Concurrency implementation using batch processor #106

berland · 2020-03-13T10:57:46Z

Very much work-in-progress.

berland · 2020-04-15T06:25:25Z

Code runs through test. Using concurrency on the test workloads leads to slow-down, the penalty of sending dataframes back and forth between Python processes outweighs the benefit from concurrency.

berland · 2020-04-15T07:56:55Z

Self-assessment, concurrent code is missing in add_from_runpathfile(), apply() and get_smry() in the ScratchEnsemble object.

There is no concurrent code in EnsembleSet. Paralellizing this has very little potential, assuming the there are always more realizations in an ensemble, than ensembles in an ensembleset.

asnyv · 2020-04-15T10:42:44Z

There is no concurrent code in EnsembleSet. Paralellizing this has very little potential, assuming the there are always more realizations in an ensemble, than ensembles in an ensembleset.

Flownet might be an exception to that assumption @anders-kiaer ?

anders-kiaer · 2020-04-15T11:21:21Z

Flownet might be an exception to that assumption @anders-kiaer ?

I actually think @wouterjdb did some test on concurrency earlier, using flownet + fmu-ensemble?

src/fmu/ensemble/__init__.py

wouterjdb · 2020-04-15T12:07:33Z

Self-assessment, concurrent code is missing in add_from_runpathfile(), apply() and get_smry() in the ScratchEnsemble object.

There is no concurrent code in EnsembleSet. Paralellizing this has very little potential, assuming the there are always more realizations in an ensemble, than ensembles in an ensembleset.

This holds for FlowNet just as well.

berland · 2020-04-16T06:16:14Z

This is now potentially done, ~~except for a Py27 blocker as it turned out I have used a Py3-only feature in a part of the code that is only to be run on Py3.~~

asnyv

Looks good 👍 Left some comments

src/fmu/ensemble/ensemble.py

tests/test_batch.py

tests/test_webviz_subsurface_testdata.py

berland · 2020-04-17T14:51:04Z

get_volumetric_rates() needs parallelization.

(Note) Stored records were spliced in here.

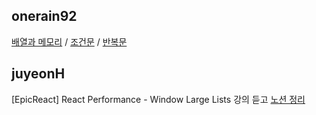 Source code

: <h2>onerain92</h2><a href="https://www.notion.so/2ccc8c2459174ad190f81a894f5a5331">배열과 메모리</a> / <a href="https://www.notion.so/a68b98ab84b2429998c63299075ea286">조건문</a> / <a href="https://www.notion.so/70cf470a18864cfd8594db23dd8d42fe">반복문</a><h2>juyeonH</h2>[EpicReact] React Performance - Window Large Lists 강의 듣고 <a href="https://mycodeplayground66.notion.site/React-Performance-Window-Large-Lists-4118d0a6b87a48078e3bf86f4371d823">노션 정리</a> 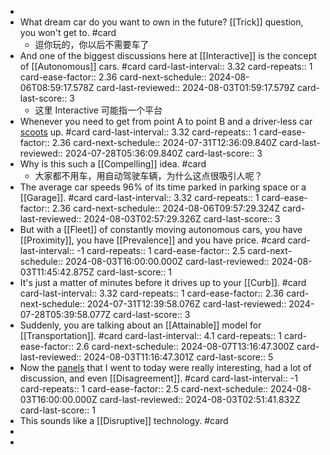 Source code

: -
- What dream car do you want to own in the future? [[Trick]] question, you won't get to. #card
	- 逗你玩的，你以后不需要车了
- And one of the biggest discussions here at [[Interactive]] is the concept of [[Autonomous]] cars. #card
  card-last-interval:: 3.32
  card-repeats:: 1
  card-ease-factor:: 2.36
  card-next-schedule:: 2024-08-06T08:59:17.578Z
  card-last-reviewed:: 2024-08-03T01:59:17.579Z
  card-last-score:: 3
	- 这里 Interactive 可能指一个平台
- Whenever you need to get from point A to point B and a driver-less car [scoots]([[Scoot]]) up. #card
  card-last-interval:: 3.32
  card-repeats:: 1
  card-ease-factor:: 2.36
  card-next-schedule:: 2024-07-31T12:36:09.840Z
  card-last-reviewed:: 2024-07-28T05:36:09.840Z
  card-last-score:: 3
- Why is this such a [[Compelling]] idea. #card
	- 大家都不用车，用自动驾驶车辆，为什么这点很吸引人呢？
- The average car speeds 96% of its time parked in parking space or a [[Garage]]. #card
  card-last-interval:: 3.32
  card-repeats:: 1
  card-ease-factor:: 2.36
  card-next-schedule:: 2024-08-06T09:57:29.324Z
  card-last-reviewed:: 2024-08-03T02:57:29.326Z
  card-last-score:: 3
- But with a [[Fleet]] of constantly moving autonomous cars, you have [[Proximity]], you have [[Prevalence]] and you have price. #card
  card-last-interval:: -1
  card-repeats:: 1
  card-ease-factor:: 2.5
  card-next-schedule:: 2024-08-03T16:00:00.000Z
  card-last-reviewed:: 2024-08-03T11:45:42.875Z
  card-last-score:: 1
- It's just a matter of minutes before it drives up to your [[Curb]]. #card
  card-last-interval:: 3.32
  card-repeats:: 1
  card-ease-factor:: 2.36
  card-next-schedule:: 2024-07-31T12:39:58.076Z
  card-last-reviewed:: 2024-07-28T05:39:58.077Z
  card-last-score:: 3
- Suddenly, you are talking about an [[Attainable]] model for [[Transportation]]. #card
  card-last-interval:: 4.1
  card-repeats:: 1
  card-ease-factor:: 2.6
  card-next-schedule:: 2024-08-07T13:16:47.300Z
  card-last-reviewed:: 2024-08-03T11:16:47.301Z
  card-last-score:: 5
- Now the [panels]([[Panel]]) that I went to today were really interesting, had a lot of discussion, and even [[Disagreement]]. #card
  card-last-interval:: -1
  card-repeats:: 1
  card-ease-factor:: 2.5
  card-next-schedule:: 2024-08-03T16:00:00.000Z
  card-last-reviewed:: 2024-08-03T02:51:41.832Z
  card-last-score:: 1
- This sounds like a [[Disruptive]] technology. #card
-
-
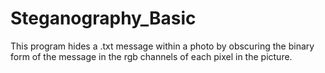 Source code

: # Steganography_Basic
This program hides a .txt message within a photo by obscuring the binary form of the message in the rgb channels of each pixel in the picture.
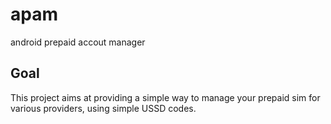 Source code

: # apam
android prepaid accout manager

## Goal

This project aims at providing a simple way to manage your prepaid sim for various providers, using simple USSD codes.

asnyv · 2020-05-20T11:07:08Z

src/fmu/ensemble/ensemble.py

+                loaded_reals = [
+                    executor.submit(
+                        ScratchRealization,
+                        realdir,
+                        realidxregexp=realidxregexp,
+                        autodiscovery=autodiscovery,
+                        batch=batch,
+                    ).result()
+                    for realdir in globbedpaths
+                ]


Not really concurrent, as the .result() waits for the subprocess to finish for each iteration. Should rather do something like below (which is how it is done in most of the rest of this PR, so this is probably just something you forgot to fix).

Suggested change

loaded_reals = [

executor.submit(

ScratchRealization,

realdir,

realidxregexp=realidxregexp,

autodiscovery=autodiscovery,

batch=batch,

).result()

for realdir in globbedpaths

]

reals_futures = [

executor.submit(

ScratchRealization,

realdir,

realidxregexp=realidxregexp,

autodiscovery=autodiscovery,

batch=batch,

)

for realdir in globbedpaths

]

loaded_reals = [x.result() for x in reals_futures]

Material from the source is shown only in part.